To date we deploy Flink clusters(Flink 1.12.2) in native k8s mode on AWS EKS.

We have a cluster role as follow

[cid:cb7b6a87-c286-47fa-9d1f-ad849ca65994]


The cluster role is bonded (using RoleBinding) to 2 service accounts in flink-jobs namespace

  1.  Service account created for Flink pods(JM, TM)
  2.  Another service account in a different namespace, to be able to perform several actions within tamirs-flink-jobs namesapce.

[cid:9d35fc13-9e50-4c1b-95b5-af40714319bd]

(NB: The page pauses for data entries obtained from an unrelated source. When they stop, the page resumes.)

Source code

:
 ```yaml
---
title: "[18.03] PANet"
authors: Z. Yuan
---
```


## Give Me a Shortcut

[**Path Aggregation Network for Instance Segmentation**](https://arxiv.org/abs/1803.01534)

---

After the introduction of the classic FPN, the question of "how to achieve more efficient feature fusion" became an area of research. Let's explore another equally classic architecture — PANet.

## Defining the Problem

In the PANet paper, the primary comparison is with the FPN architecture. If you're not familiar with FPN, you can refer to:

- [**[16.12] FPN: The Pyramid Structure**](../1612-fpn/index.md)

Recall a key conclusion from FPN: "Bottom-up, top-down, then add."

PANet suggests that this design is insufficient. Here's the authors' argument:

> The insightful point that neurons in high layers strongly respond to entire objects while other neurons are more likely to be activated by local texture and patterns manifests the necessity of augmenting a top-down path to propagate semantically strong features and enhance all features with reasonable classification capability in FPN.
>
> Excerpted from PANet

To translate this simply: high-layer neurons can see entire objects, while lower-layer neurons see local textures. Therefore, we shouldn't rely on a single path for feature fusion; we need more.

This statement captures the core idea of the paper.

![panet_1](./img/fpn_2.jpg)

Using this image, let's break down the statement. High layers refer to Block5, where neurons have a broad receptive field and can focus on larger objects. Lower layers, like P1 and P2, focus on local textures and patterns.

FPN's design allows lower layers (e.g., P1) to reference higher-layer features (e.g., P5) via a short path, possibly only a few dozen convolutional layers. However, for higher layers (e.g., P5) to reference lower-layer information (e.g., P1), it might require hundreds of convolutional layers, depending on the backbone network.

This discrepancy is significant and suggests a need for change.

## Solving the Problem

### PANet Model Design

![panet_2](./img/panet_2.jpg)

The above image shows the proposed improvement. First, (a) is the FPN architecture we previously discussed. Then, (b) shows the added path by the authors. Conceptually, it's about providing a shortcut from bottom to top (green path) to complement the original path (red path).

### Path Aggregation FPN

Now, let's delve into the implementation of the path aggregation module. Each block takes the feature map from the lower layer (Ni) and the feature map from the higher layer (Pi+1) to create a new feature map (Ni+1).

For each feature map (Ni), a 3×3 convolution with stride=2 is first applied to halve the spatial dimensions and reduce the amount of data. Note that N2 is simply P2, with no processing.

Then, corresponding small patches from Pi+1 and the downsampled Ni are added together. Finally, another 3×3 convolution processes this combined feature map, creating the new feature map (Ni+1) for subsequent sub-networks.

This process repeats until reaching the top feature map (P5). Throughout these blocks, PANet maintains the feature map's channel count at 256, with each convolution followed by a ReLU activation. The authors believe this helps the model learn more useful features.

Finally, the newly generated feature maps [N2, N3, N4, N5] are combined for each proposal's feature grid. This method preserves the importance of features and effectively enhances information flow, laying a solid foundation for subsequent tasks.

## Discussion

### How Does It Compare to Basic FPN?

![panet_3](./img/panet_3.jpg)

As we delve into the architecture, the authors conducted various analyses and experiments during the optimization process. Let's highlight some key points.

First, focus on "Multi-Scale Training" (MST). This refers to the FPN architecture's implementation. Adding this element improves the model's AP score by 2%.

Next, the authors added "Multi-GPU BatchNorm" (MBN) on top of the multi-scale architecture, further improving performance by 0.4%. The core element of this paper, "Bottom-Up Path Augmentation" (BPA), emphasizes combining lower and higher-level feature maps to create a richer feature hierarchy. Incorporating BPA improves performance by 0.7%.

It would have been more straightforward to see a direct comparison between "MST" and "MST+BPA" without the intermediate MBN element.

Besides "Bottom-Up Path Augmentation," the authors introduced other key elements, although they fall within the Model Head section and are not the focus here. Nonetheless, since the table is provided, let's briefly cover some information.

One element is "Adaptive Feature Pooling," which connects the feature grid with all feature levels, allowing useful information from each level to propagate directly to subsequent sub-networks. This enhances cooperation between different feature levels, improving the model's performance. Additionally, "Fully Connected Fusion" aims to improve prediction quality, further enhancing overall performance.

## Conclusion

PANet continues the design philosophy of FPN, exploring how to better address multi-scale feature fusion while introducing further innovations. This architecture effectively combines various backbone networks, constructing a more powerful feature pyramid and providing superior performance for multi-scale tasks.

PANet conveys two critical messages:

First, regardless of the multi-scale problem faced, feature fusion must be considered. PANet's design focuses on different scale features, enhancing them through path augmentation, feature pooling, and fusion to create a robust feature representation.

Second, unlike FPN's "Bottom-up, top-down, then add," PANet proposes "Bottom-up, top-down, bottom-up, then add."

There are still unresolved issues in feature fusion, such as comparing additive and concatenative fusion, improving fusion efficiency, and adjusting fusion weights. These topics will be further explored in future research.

in addition, its also bonded to that service account in its own namespace (tamirs) to be able to perform some action in namespace tamirs-flink-job from 'tamirs' namespace
[cid:80dbb8bc-9484-43e0-95fe-2938098c59ce]

Everything works well.

I've started testing Flink 1.14.2 and encountered a weird exception while deploying Flink cluster.

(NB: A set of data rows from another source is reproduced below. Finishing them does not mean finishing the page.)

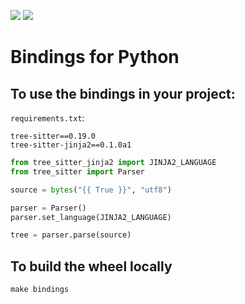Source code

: ![](https://github.com/fishtown-analytics/tree-sitter-jinja2/actions/workflows/build_wheels.yml/badge.svg)
![](https://pypip.in/v/tree-sitter-jinja2/badge.svg)
# Bindings for Python

## To use the bindings in your project:

`requirements.txt`:
```
tree-sitter==0.19.0
tree-sitter-jinja2==0.1.0a1
```

```python
from tree_sitter_jinja2 import JINJA2_LANGUAGE
from tree_sitter import Parser

source = bytes("{{ True }}", "utf8")

parser = Parser()
parser.set_language(JINJA2_LANGUAGE)

tree = parser.parse(source)
```

## To build the wheel locally
```
make bindings
```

Caused by: io.fabric8.kubernetes.client.KubernetesClientException: Failure executing: GET at: https://172.20.0.1/api/v1/nodes. Message: Forbidden!Configured service account doesn't have access. Service account may have been revoked. nodes is forbidden: User "system:serviceaccount:tamirs:tamirs-data-aggregation-flink-mgmt-batch-sa" cannot list resource "nodes" in API group "" at the cluster scope.
at io.fabric8.kubernetes.client.dsl.base.OperationSupport.requestFailure(OperationSupport.java:673) ~[flink-kubernetes_2.12-1.14.2.jar!/:1.14.2]
at io.fabric8.kubernetes.client.dsl.base.OperationSupport.assertResponseCode(OperationSupport.java:610) ~[flink-kubernetes_2.12-1.14.2.jar!/:1.14.2]
at io.fabric8.kubernetes.client.dsl.base.OperationSupport.handleResponse(OperationSupport.java:560) ~[flink-kubernetes_2.12-1.14.2.jar!/:1.14.2]
at io.fabric8.kubernetes.client.dsl.base.OperationSupport.handleResponse(OperationSupport.java:521) ~[flink-kubernetes_2.12-1.14.2.jar!/:1.14.2]
at io.fabric8.kubernetes.client.dsl.base.OperationSupport.handleResponse(OperationSupport.java:504) ~[flink-kubernetes_2.12-1.14.2.jar!/:1.14.2]
at io.fabric8.kubernetes.client.dsl.base.BaseOperation.listRequestHelper(BaseOperation.java:143) ~[flink-kubernetes_2.12-1.14.2.jar!/:1.14.2]
at io.fabric8.kubernetes.client.dsl.base.BaseOperation.list(BaseOperation.java:555) ~[flink-kubernetes_2.12-1.14.2.jar!/:1.14.2]
at io.fabric8.kubernetes.client.dsl.base.BaseOperation.list(BaseOperation.java:90) ~[flink-kubernetes_2.12-1.14.2.jar!/:1.14.2]
at org.apache.flink.kubernetes.kubeclient.Fabric8FlinkKubeClient.getLoadBalancerRestEndpoint(Fabric8FlinkKubeClient.java:449) ~[flink-kubernetes_2.12-1.14.2.jar!/:1.14.2]
at org.apache.flink.kubernetes.kubeclient.Fabric8FlinkKubeClient.getRestEndPointFromService(Fabric8FlinkKubeClient.java:424) ~[flink-kubernetes_2.12-1.14.2.jar!/:1.14.2]
at org.apache.flink.kubernetes.kubeclient.Fabric8FlinkKubeClient.getRestEndpoint(Fabric8FlinkKubeClient.java:191) ~[flink-kubernetes_2.12-1.14.2.jar!/:1.14.2]
at org.apache.flink.kubernetes.KubernetesClusterDescriptor.lambda$createClusterClientProvider$1(KubernetesClusterDescriptor.java:98) ~[flink-kubernetes_2.12-1.14.2.jar!/:1.14.2]
at org.apache.flink.kubernetes.KubernetesClusterDescriptor.deployApplicationCluster(KubernetesClusterDescriptor.java:214) ~[flink-kubernetes_2.12-1.14.2.jar!/:1.14.2]
at org.apache.flink.client.deployment.application.cli.ApplicationClusterDeployer.run(ApplicationClusterDeployer.java:67) ~[flink-clients_2.12-1.14.2.jar!/:1.14.2]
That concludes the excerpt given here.